What the task requires:
Repeat all the data that appears below, keeping it exact.

Extracted records:

BEGIN

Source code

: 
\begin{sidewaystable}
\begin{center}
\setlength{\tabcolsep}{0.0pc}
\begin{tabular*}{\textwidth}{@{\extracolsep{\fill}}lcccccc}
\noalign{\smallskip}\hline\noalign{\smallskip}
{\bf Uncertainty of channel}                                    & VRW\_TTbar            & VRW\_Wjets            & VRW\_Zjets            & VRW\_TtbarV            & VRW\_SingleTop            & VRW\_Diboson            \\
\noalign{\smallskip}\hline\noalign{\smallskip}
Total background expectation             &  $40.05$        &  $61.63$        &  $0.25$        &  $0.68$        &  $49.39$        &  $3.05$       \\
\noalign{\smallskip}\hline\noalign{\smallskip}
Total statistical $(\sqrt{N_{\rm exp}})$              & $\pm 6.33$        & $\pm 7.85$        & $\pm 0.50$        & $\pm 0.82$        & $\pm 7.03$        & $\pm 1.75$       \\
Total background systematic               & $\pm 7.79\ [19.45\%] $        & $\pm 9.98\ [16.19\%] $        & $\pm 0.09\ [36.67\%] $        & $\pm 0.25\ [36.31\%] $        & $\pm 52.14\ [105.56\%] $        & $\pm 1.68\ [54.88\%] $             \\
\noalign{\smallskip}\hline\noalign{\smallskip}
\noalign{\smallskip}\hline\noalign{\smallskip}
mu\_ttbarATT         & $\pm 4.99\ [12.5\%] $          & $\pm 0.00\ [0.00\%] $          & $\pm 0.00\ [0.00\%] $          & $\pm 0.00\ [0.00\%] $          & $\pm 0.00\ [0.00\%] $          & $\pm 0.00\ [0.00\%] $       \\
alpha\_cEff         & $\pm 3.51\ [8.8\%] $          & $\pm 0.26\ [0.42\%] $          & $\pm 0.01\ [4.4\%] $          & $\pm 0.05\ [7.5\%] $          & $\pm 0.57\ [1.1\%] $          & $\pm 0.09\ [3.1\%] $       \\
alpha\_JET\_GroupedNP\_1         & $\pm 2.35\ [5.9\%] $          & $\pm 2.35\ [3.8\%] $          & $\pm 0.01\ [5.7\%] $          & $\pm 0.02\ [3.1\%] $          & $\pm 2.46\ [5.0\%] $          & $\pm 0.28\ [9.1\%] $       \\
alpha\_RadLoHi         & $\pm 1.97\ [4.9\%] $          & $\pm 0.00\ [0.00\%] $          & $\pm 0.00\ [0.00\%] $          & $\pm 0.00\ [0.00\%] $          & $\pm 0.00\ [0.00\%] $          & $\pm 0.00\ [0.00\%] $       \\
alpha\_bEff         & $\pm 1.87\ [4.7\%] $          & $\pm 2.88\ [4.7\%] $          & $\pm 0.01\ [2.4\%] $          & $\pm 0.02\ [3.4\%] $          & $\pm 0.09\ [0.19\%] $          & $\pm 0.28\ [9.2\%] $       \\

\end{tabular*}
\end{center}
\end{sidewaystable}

END

Answer for the task:
Source code

: 
\begin{sidewaystable}
\begin{center}
\setlength{\tabcolsep}{0.0pc}
\begin{tabular*}{\textwidth}{@{\extracolsep{\fill}}lcccccc}
\noalign{\smallskip}\hline\noalign{\smallskip}
{\bf Uncertainty of channel}                                    & VRW\_TTbar            & VRW\_Wjets            & VRW\_Zjets            & VRW\_TtbarV            & VRW\_SingleTop            & VRW\_Diboson            \\
\noalign{\smallskip}\hline\noalign{\smallskip}
Total background expectation             &  $40.05$        &  $61.63$        &  $0.25$        &  $0.68$        &  $49.39$        &  $3.05$       \\
\noalign{\smallskip}\hline\noalign{\smallskip}
Total statistical $(\sqrt{N_{\rm exp}})$              & $\pm 6.33$        & $\pm 7.85$        & $\pm 0.50$        & $\pm 0.82$        & $\pm 7.03$        & $\pm 1.75$       \\
Total background systematic               & $\pm 7.79\ [19.45\%] $        & $\pm 9.98\ [16.19\%] $        & $\pm 0.09\ [36.67\%] $        & $\pm 0.25\ [36.31\%] $        & $\pm 52.14\ [105.56\%] $        & $\pm 1.68\ [54.88\%] $             \\
\noalign{\smallskip}\hline\noalign{\smallskip}
\noalign{\smallskip}\hline\noalign{\smallskip}
mu\_ttbarATT         & $\pm 4.99\ [12.5\%] $          & $\pm 0.00\ [0.00\%] $          & $\pm 0.00\ [0.00\%] $          & $\pm 0.00\ [0.00\%] $          & $\pm 0.00\ [0.00\%] $          & $\pm 0.00\ [0.00\%] $       \\
alpha\_cEff         & $\pm 3.51\ [8.8\%] $          & $\pm 0.26\ [0.42\%] $          & $\pm 0.01\ [4.4\%] $          & $\pm 0.05\ [7.5\%] $          & $\pm 0.57\ [1.1\%] $          & $\pm 0.09\ [3.1\%] $       \\
alpha\_JET\_GroupedNP\_1         & $\pm 2.35\ [5.9\%] $          & $\pm 2.35\ [3.8\%] $          & $\pm 0.01\ [5.7\%] $          & $\pm 0.02\ [3.1\%] $          & $\pm 2.46\ [5.0\%] $          & $\pm 0.28\ [9.1\%] $       \\
alpha\_RadLoHi         & $\pm 1.97\ [4.9\%] $          & $\pm 0.00\ [0.00\%] $          & $\pm 0.00\ [0.00\%] $          & $\pm 0.00\ [0.00\%] $          & $\pm 0.00\ [0.00\%] $          & $\pm 0.00\ [0.00\%] $       \\
alpha\_bEff         & $\pm 1.87\ [4.7\%] $          & $\pm 2.88\ [4.7\%] $          & $\pm 0.01\ [2.4\%] $          & $\pm 0.02\ [3.4\%] $          & $\pm 0.09\ [0.19\%] $          & $\pm 0.28\ [9.2\%] $       \\

\end{tabular*}
\end{center}
\end{sidewaystable}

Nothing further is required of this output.